Problem details: A word-for-word restatement of the data is what is needed.

Records from a collection
==================================================

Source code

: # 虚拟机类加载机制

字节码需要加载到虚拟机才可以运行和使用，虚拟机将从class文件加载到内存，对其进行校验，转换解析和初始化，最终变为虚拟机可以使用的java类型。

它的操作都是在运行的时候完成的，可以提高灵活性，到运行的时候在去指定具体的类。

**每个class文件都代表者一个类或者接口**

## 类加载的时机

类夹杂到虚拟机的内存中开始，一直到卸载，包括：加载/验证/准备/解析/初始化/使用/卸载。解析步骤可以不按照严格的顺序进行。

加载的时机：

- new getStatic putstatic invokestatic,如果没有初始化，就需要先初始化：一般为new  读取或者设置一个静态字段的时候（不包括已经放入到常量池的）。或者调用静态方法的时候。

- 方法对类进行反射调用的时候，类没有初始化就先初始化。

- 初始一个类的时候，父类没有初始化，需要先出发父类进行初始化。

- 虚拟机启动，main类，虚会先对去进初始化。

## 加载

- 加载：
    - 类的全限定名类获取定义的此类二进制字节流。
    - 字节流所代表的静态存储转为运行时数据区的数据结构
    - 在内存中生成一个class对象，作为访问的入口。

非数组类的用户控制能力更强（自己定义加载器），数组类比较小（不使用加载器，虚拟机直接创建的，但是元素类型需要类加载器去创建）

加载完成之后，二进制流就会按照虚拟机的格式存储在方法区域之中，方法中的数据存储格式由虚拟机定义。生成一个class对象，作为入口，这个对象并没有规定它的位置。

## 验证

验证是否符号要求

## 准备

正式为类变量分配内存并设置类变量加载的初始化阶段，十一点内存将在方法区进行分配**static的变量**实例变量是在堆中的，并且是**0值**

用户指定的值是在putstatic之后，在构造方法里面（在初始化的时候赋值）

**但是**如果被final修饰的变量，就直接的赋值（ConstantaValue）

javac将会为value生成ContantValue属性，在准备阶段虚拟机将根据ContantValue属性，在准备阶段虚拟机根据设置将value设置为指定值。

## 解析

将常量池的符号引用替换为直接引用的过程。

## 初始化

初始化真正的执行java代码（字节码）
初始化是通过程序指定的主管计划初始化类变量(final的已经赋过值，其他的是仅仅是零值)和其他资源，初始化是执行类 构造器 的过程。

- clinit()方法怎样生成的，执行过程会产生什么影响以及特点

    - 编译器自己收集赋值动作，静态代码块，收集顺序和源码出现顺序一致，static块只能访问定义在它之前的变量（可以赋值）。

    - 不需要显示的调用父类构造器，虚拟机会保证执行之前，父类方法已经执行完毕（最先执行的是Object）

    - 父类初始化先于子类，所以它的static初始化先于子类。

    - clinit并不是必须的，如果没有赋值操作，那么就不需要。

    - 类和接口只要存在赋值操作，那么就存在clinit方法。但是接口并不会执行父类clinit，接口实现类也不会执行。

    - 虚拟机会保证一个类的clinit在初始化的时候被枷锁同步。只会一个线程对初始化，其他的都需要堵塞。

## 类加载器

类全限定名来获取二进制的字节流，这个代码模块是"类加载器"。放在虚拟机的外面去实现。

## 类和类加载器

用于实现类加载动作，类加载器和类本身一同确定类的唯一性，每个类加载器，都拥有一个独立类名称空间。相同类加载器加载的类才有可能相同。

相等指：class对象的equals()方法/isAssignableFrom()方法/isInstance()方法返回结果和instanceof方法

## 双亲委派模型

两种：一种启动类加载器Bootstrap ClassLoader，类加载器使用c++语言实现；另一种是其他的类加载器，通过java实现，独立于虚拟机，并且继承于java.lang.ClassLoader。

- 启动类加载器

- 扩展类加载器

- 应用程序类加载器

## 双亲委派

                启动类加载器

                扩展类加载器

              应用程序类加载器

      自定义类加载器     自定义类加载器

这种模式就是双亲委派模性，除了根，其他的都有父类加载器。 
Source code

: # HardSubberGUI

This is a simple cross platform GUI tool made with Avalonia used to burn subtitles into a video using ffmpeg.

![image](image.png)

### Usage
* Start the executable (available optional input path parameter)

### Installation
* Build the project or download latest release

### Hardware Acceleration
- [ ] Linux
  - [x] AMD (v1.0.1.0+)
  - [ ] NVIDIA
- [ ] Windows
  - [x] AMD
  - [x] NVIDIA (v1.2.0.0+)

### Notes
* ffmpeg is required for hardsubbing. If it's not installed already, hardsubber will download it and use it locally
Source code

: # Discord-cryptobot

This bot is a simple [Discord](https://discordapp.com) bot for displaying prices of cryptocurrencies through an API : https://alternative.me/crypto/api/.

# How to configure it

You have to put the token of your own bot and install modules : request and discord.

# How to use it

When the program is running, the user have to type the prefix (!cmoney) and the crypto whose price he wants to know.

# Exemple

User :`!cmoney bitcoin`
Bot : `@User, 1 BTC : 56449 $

==================================================

Answer:
Source code

: # 虚拟机类加载机制

字节码需要加载到虚拟机才可以运行和使用，虚拟机将从class文件加载到内存，对其进行校验，转换解析和初始化，最终变为虚拟机可以使用的java类型。

它的操作都是在运行的时候完成的，可以提高灵活性，到运行的时候在去指定具体的类。

**每个class文件都代表者一个类或者接口**

## 类加载的时机

类夹杂到虚拟机的内存中开始，一直到卸载，包括：加载/验证/准备/解析/初始化/使用/卸载。解析步骤可以不按照严格的顺序进行。

加载的时机：

- new getStatic putstatic invokestatic,如果没有初始化，就需要先初始化：一般为new  读取或者设置一个静态字段的时候（不包括已经放入到常量池的）。或者调用静态方法的时候。

- 方法对类进行反射调用的时候，类没有初始化就先初始化。

- 初始一个类的时候，父类没有初始化，需要先出发父类进行初始化。

- 虚拟机启动，main类，虚会先对去进初始化。

## 加载

- 加载：
    - 类的全限定名类获取定义的此类二进制字节流。
    - 字节流所代表的静态存储转为运行时数据区的数据结构
    - 在内存中生成一个class对象，作为访问的入口。

非数组类的用户控制能力更强（自己定义加载器），数组类比较小（不使用加载器，虚拟机直接创建的，但是元素类型需要类加载器去创建）

加载完成之后，二进制流就会按照虚拟机的格式存储在方法区域之中，方法中的数据存储格式由虚拟机定义。生成一个class对象，作为入口，这个对象并没有规定它的位置。

## 验证

验证是否符号要求

## 准备

正式为类变量分配内存并设置类变量加载的初始化阶段，十一点内存将在方法区进行分配**static的变量**实例变量是在堆中的，并且是**0值**

用户指定的值是在putstatic之后，在构造方法里面（在初始化的时候赋值）

**但是**如果被final修饰的变量，就直接的赋值（ConstantaValue）

javac将会为value生成ContantValue属性，在准备阶段虚拟机将根据ContantValue属性，在准备阶段虚拟机根据设置将value设置为指定值。

## 解析

将常量池的符号引用替换为直接引用的过程。

## 初始化

初始化真正的执行java代码（字节码）
初始化是通过程序指定的主管计划初始化类变量(final的已经赋过值，其他的是仅仅是零值)和其他资源，初始化是执行类 构造器 的过程。

- clinit()方法怎样生成的，执行过程会产生什么影响以及特点

    - 编译器自己收集赋值动作，静态代码块，收集顺序和源码出现顺序一致，static块只能访问定义在它之前的变量（可以赋值）。

    - 不需要显示的调用父类构造器，虚拟机会保证执行之前，父类方法已经执行完毕（最先执行的是Object）

    - 父类初始化先于子类，所以它的static初始化先于子类。

    - clinit并不是必须的，如果没有赋值操作，那么就不需要。

    - 类和接口只要存在赋值操作，那么就存在clinit方法。但是接口并不会执行父类clinit，接口实现类也不会执行。

    - 虚拟机会保证一个类的clinit在初始化的时候被枷锁同步。只会一个线程对初始化，其他的都需要堵塞。

## 类加载器

类全限定名来获取二进制的字节流，这个代码模块是"类加载器"。放在虚拟机的外面去实现。

## 类和类加载器

用于实现类加载动作，类加载器和类本身一同确定类的唯一性，每个类加载器，都拥有一个独立类名称空间。相同类加载器加载的类才有可能相同。

相等指：class对象的equals()方法/isAssignableFrom()方法/isInstance()方法返回结果和instanceof方法

## 双亲委派模型

两种：一种启动类加载器Bootstrap ClassLoader，类加载器使用c++语言实现；另一种是其他的类加载器，通过java实现，独立于虚拟机，并且继承于java.lang.ClassLoader。

- 启动类加载器

- 扩展类加载器

- 应用程序类加载器

## 双亲委派

                启动类加载器

                扩展类加载器

              应用程序类加载器

      自定义类加载器     自定义类加载器

这种模式就是双亲委派模性，除了根，其他的都有父类加载器。 
Source code

: # HardSubberGUI

This is a simple cross platform GUI tool made with Avalonia used to burn subtitles into a video using ffmpeg.

![image](image.png)

### Usage
* Start the executable (available optional input path parameter)

### Installation
* Build the project or download latest release

### Hardware Acceleration
- [ ] Linux
  - [x] AMD (v1.0.1.0+)
  - [ ] NVIDIA
- [ ] Windows
  - [x] AMD
  - [x] NVIDIA (v1.2.0.0+)

### Notes
* ffmpeg is required for hardsubbing. If it's not installed already, hardsubber will download it and use it locally
Source code

: # Discord-cryptobot

This bot is a simple [Discord](https://discordapp.com) bot for displaying prices of cryptocurrencies through an API : https://alternative.me/crypto/api/.

# How to configure it

You have to put the token of your own bot and install modules : request and discord.

# How to use it

When the program is running, the user have to type the prefix (!cmoney) and the crypto whose price he wants to know.

# Exemple

User :`!cmoney bitcoin`
Bot : `@User, 1 BTC : 56449 $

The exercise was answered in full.